Fasting can help focus our thoughts and prayers. In fasting, we can redirect that hunger for food towards a pursuit of Jesus. As we stop listening to the desires of our flesh we become more in tune to the desires of the Spirit. Now, a lot of times I do confuse the desire of the Spirit to be a cheeseburger. But when I really use that hunger to yearn for God and the return of Jesus, my prayers are focused, reflecting the will of the Holy Spirit within me. Fasting is not denying ourselves to impress God or others, but is aligning our hearts with the will of God rather than the pangs of our stomach. We’re not looking to manipulate Him. We intend to draw near to him in our weakness as He is the place of our strength.

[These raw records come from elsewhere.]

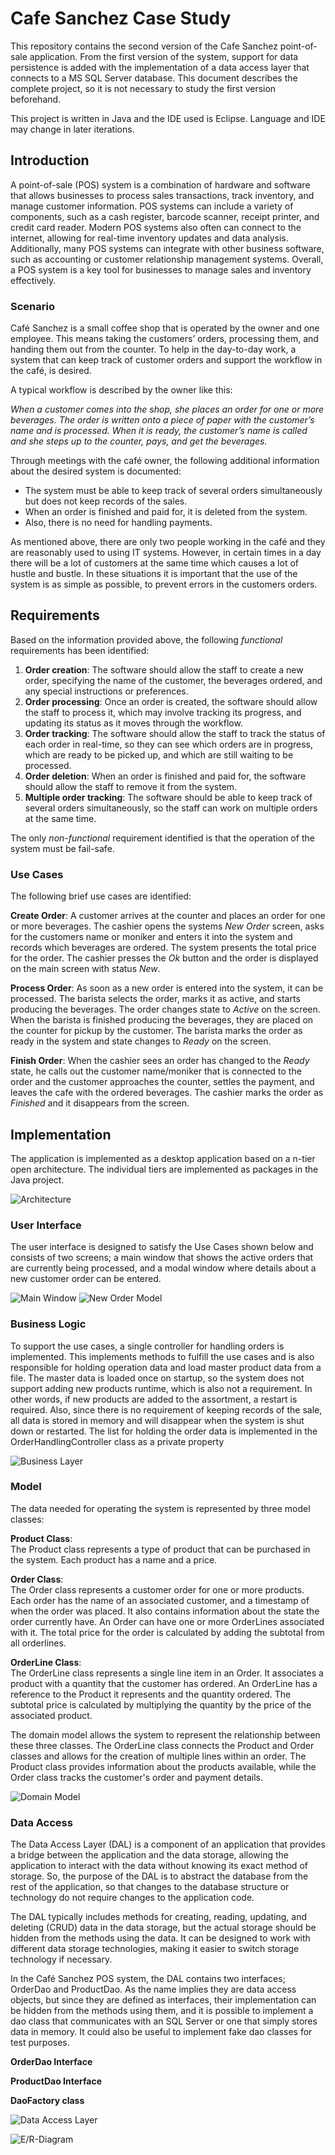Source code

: # Cafe Sanchez Case Study
 This repository contains the second version of the Cafe Sanchez point-of-sale application. From the first version of the system, support for data persistence is added with the implementation of a data access layer that connects to a MS SQL Server database. This document describes the complete project, so it is not necessary to study the first version beforehand.

This project is written in Java and the IDE used is Eclipse. Language and IDE may change in later iterations.
 
 ## Introduction
 
 A point-of-sale (POS) system is a combination of hardware and software that allows businesses to process sales transactions, track inventory, and manage customer information. POS systems can include a variety of components, such as a cash register, barcode scanner, receipt printer, and credit card reader. Modern POS systems also often can connect to the internet, allowing for real-time inventory updates and data analysis. Additionally, many POS systems can integrate with other business software, such as accounting or customer relationship management systems. Overall, a POS system is a key tool for businesses to manage sales and inventory effectively.

### Scenario
Café Sanchez is a small coffee shop that is operated by the owner and one employee. This means taking the customers’ orders, processing them, and handing them out from the counter. To help in the day-to-day work, a system that can keep track of customer orders and support the workflow in the café, is desired.  

A typical workflow is described by the owner like this:  

*When a customer comes into the shop, she places an order for one or more beverages. The order is written onto a piece of paper with the customer’s name and is processed. When it is ready, the customer’s name is called and she steps up to the counter, pays, and get the beverages.*  
 
Through meetings with the café owner, the following additional information about the desired system is documented:  
* The system must be able to keep track of several orders simultaneously but does not keep records of the sales. 
* When an order is finished and paid for, it is deleted from the system. 
* Also, there is no need for handling payments.

As mentioned above, there are only two people working in the café and they are reasonably used to using IT systems. However, in certain times in a day there will be a lot of customers at the same time which causes a lot of hustle and bustle. In these situations it is important that the use of the system is as simple as possible, to prevent errors in the customers orders.

## Requirements
Based on the information provided above, the following *functional* requirements has been identified:  
1. **Order creation**: The software should allow the staff to create a new order, specifying the name of the customer, the beverages ordered, and any special instructions or preferences.
1. **Order processing**: Once an order is created, the software should allow the staff to process it, which may involve tracking its progress, and updating its status as it moves through the workflow.
1. **Order tracking**: The software should allow the staff to track the status of each order in real-time, so they can see which orders are in progress, which are ready to be picked up, and which are still waiting to be processed.
1. **Order deletion**: When an order is finished and paid for, the software should allow the staff to remove it from the system.
1. **Multiple order tracking**: The software should be able to keep track of several orders simultaneously, so the staff can work on multiple orders at the same time.

The only *non-functional* requirement identified is that the operation of the system must be fail-safe.

### Use Cases
The following brief use cases are identified:

**Create Order**: A customer arrives at the counter and places an order for one or more beverages. The cashier opens the systems *New Order* screen, asks for the customers name or moniker and enters it into the system and records which beverages are ordered. The system presents the total price for the order. The cashier presses the *Ok* button and the order is displayed on the main screen with status *New*.

**Process Order**: As soon as a new order is entered into the system, it can be processed. The barista selects the order, marks it as active, and starts producing the beverages. The order changes state to *Active* on the screen. When the barista is finished producing the beverages, they are placed on the counter for pickup by the customer. The barista marks the order as ready in the system and state changes to *Ready* on the screen. 

**Finish Order**: When the cashier sees an order has changed to the *Ready* state, he calls out the customer name/moniker that is connected to the order and the customer approaches the counter, settles the payment, and leaves the cafe with the ordered beverages. The cashier marks the order as *Finished* and it disappears from the screen.

## Implementation
The application is implemented as a desktop application based on a n-tier open architecture. The individual tiers are implemented as packages in the Java project.

![Architecture][architecture]

### User Interface
The user interface is designed to satisfy the Use Cases shown below and consists of two screens; a main window that shows the active orders that are currently being processed, and a modal window where details about a new customer order can be entered.

![Main Window][mainwindow]
![New Order Model][newordermodal]

### Business Logic
To support the use cases, a single controller for handling orders is implemented. This implements methods to fulfill the use cases and is also responsible for holding operation data and load master product data from a file. The master data is loaded once on startup, so the system does not support adding new products runtime, which is also not a requirement. In other words, if new products are added to the assortment, a restart is required. Also, since there is no requirement of keeping records of the sale, all data is stored in memory and will disappear when the system is shut down or restarted. The list for holding the order data is implemented in the OrderHandlingController class as a private property

![Business Layer][businesslayer]

### Model
The data needed for operating the system is represented by three model classes:

**Product Class**:  
The Product class represents a type of product that can be purchased in the system. Each product has a name and a price. 

**Order Class**:  
The Order class represents a customer order for one or more products. Each order has the name of an associated customer, and a timestamp of when the order was placed. It also contains information about the state the order currently have. An Order can have one or more OrderLines associated with it. The total price for the order is calculated by adding the subtotal from all orderlines.

**OrderLine Class**:  
The OrderLine class represents a single line item in an Order. It associates a product with a quantity that the customer has ordered. An OrderLine has a reference to the Product it represents and the quantity ordered. The subtotal price is calculated by multiplying the quantity by the price of the associated product.

The domain model allows the system to represent the relationship between these three classes. The OrderLine class connects the Product and Order classes and allows for the creation of multiple lines within an order. The Product class provides information about the products available, while the Order class tracks the customer's order and payment details.

![Domain Model][domainmodel]

### Data Access

The Data Access Layer (DAL) is a component of an application that provides a bridge between the application and the data storage, allowing the application to interact with the data without knowing its exact method of storage. So, the purpose of the DAL is to abstract the database from the rest of the application, so that changes to the database structure or technology do not require changes to the application code.

The DAL typically includes methods for creating, reading, updating, and deleting (CRUD) data in the data storage, but the actual storage should be hidden from the methods using the data. It can be designed to work with different data storage technologies, making it easier to switch storage technology if necessary. 

In the Café Sanchez POS system, the DAL contains two interfaces; OrderDao and ProductDao. As the name implies they are data access objects, but since they are defined as interfaces, their implementation can be hidden from the methods using them, and it is possible to implement a dao class that communicates with an SQL Server or one that simply stores data in memory. It could also be useful to implement fake dao classes for test purposes.

**OrderDao Interface**

**ProductDao Interface**

**DaoFactory class**

![Data Access Layer][dataaccesslayer]

![E/R-Diagram][erdiagram]

[architecture]: /Graphics/layered_architecture_v1.png "Architecture" 
[mainwindow]: /Graphics/screen1.png "Main screen with active orders"
[newordermodal]: /Graphics/screen2.png "Dialog for creating new orders"
[businesslayer]: /Graphics/business_layer.png "Business Logic Layer"
[domainmodel]: /Graphics/model_layer.png "Domain model"
[erdiagram]: /Graphics/ "Entity/Relation Diagram"
[dataaccesslayer]: /Graphics/data_access_layer.png "Data Access Layer"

So, I’ve come to see the hungry Jesus in the wilderness as him at his strongest. He resists the devil by using the spiritual warfare weapons we’ve been given, wielding the sword of the Spirit by quoting Scripture. In the words of my friend Cam when speaking on Ephesians 6, “Satan tempts Jesus and the dude quotes Deuteronomy.” Fasting helps Jesus in the battle versus Satan as Jesus has spent time drawing near to his place of strength.

As we think about practicing the way of Jesus and participating in Kingdom warfare, consider how fasting may benefit you. Again, not to impress like a Pharisee, but approach fasting with the humble heart of Jesus. We deny the flesh in order to commune with the Spirit. Through fasting, we yearn for Christ’s return, saying Maranatha! Come Lord Jesus!


Set aside a time during the week to fast for two consecutive meals. Perhaps it works best to begin your fast after supper. Go to bed, wake up, read Scripture for breakfast, enjoy prayer for lunch, and celebrate with a good meal around family and/or close friends at dinner to break your fast. Remember Jesus’s teaching on fasting in Matthew 6:16-18. Don’t make this legalistic, but rather let this time refocus your yearnings, your hunger for the coming of Jesus.